His first movie, 2009's A Single Man, left me decidedly cold, all calculated surface and mannered performances - something you'd expect from a former commercial fashion designer, Ford's previous occupation. But his adaptation of Austin Wright's 1993 novel 'Tony and Susan,' although teasing with the same apparent superficiality, has a slowly coiling tension within which, like the character of Susan in the film, engrossed in reading the book dedicated to her, occasionally made me gasp out loud.

Amy Adams (a mass of neuroses and anxious glances) plays Susan Morrow, an art collector and exhibitor whose gallery has all the warmth of a chest freezer. She is cool and remote as befits the world she moves in. Susan's husband Hutton, we learn immediately, is good looking, also distant, and involved in an affair that he does little to hide.
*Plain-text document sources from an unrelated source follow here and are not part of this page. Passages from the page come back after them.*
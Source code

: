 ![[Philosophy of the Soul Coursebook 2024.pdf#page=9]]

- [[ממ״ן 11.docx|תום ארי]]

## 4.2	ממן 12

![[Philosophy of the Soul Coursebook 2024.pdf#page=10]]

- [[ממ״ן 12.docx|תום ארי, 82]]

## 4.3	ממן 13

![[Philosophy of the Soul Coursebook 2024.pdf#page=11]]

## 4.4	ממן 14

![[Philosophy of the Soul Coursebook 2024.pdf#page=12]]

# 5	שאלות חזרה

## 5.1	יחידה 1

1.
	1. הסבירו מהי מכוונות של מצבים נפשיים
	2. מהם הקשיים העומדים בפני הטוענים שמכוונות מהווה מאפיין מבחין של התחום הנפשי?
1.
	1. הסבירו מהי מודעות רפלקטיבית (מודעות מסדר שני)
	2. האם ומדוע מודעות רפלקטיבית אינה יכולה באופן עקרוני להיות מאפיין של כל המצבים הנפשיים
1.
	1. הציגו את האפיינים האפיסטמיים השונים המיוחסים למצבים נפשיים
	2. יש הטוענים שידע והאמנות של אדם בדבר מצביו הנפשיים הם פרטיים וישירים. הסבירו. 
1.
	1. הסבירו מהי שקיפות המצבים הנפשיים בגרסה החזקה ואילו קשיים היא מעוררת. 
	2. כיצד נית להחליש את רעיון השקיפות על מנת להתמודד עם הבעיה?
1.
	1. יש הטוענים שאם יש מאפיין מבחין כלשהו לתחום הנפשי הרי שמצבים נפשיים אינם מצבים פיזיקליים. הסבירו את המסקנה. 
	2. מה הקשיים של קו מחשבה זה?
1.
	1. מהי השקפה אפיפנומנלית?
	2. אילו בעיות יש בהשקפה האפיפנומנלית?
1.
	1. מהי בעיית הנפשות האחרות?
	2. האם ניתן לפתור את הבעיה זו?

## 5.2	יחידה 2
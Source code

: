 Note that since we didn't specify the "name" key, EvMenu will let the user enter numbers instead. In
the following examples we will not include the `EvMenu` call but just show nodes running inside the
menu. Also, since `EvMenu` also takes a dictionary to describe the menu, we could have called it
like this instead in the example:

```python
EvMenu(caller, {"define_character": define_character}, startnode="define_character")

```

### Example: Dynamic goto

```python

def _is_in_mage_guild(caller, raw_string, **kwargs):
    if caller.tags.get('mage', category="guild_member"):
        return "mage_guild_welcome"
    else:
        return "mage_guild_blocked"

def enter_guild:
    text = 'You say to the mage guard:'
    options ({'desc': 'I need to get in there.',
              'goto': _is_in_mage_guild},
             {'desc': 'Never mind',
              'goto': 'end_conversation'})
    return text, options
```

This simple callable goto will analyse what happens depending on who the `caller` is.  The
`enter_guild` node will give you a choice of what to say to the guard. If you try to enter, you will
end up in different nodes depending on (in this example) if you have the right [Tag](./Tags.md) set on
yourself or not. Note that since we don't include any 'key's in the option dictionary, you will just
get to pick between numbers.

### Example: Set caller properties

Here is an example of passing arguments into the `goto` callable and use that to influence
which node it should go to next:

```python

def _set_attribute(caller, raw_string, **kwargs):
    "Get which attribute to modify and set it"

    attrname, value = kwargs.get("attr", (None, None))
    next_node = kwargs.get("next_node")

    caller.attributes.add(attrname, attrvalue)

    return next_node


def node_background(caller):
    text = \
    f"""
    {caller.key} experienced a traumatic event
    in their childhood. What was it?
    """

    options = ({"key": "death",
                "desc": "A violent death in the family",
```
Susan receives a parcel in the post, and asks her assistant to open it and read the note inside (a nice touch which says a lot about her life). Inside is the manuscript of a book, written and dedicated to her by her ex-husband Edward Sheffield, who she left for Hutton because she was fed up with Sheffield's constantly heightened emotional state. With Hutton away on 'business' Susan settles down to read the book, the contents of which are depicted to us on screen over several 'readings.' The story-within-a-story is also a roman à clef, telling the tale of a family - husband Tony, wife and daughter - forced off the road by thugs, with the women abducted and later killed. Tony - who in Susan's imagining of the story is actually Edward Sheffield (although he remains unseen in Susan's 'real world') - teams up with a Texas cop with a limited life expectancy and a determination to get his man (Michael Shannon, a truly great actor). Together they hunt down the killers in decidedly unorthodox ways over a number of years.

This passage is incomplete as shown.